_Records for processing_.
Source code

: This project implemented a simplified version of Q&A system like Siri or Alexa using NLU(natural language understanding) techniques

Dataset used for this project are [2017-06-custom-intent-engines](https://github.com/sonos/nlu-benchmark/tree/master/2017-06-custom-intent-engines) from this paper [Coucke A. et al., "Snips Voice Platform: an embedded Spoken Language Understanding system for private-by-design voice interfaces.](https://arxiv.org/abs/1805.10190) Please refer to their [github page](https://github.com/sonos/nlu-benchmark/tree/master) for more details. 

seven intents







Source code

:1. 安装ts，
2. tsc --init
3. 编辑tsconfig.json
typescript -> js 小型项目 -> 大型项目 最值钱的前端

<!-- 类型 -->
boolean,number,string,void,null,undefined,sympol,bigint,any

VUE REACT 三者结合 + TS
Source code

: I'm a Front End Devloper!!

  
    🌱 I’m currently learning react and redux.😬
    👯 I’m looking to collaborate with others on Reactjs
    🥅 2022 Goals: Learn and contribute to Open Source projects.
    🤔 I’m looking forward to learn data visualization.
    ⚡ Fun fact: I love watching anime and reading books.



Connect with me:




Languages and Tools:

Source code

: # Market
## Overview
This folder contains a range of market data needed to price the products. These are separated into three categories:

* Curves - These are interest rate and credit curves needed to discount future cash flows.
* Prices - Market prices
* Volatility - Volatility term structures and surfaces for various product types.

_Requirement_. With nothing left out, print the data above exactly.

_Expected answer_.
Source code

: This project implemented a simplified version of Q&A system like Siri or Alexa using NLU(natural language understanding) techniques

Dataset used for this project are [2017-06-custom-intent-engines](https://github.com/sonos/nlu-benchmark/tree/master/2017-06-custom-intent-engines) from this paper [Coucke A. et al., "Snips Voice Platform: an embedded Spoken Language Understanding system for private-by-design voice interfaces.](https://arxiv.org/abs/1805.10190) Please refer to their [github page](https://github.com/sonos/nlu-benchmark/tree/master) for more details. 

seven intents







Source code

:1. 安装ts，
2. tsc --init
3. 编辑tsconfig.json
typescript -> js 小型项目 -> 大型项目 最值钱的前端

<!-- 类型 -->
boolean,number,string,void,null,undefined,sympol,bigint,any

VUE REACT 三者结合 + TS
Source code

: I'm a Front End Devloper!!

  
    🌱 I’m currently learning react and redux.😬
    👯 I’m looking to collaborate with others on Reactjs
    🥅 2022 Goals: Learn and contribute to Open Source projects.
    🤔 I’m looking forward to learn data visualization.
    ⚡ Fun fact: I love watching anime and reading books.



Connect with me:




Languages and Tools:

Source code

: # Market
## Overview
This folder contains a range of market data needed to price the products. These are separated into three categories:

* Curves - These are interest rate and credit curves needed to discount future cash flows.
* Prices - Market prices
* Volatility - Volatility term structures and surfaces for various product types.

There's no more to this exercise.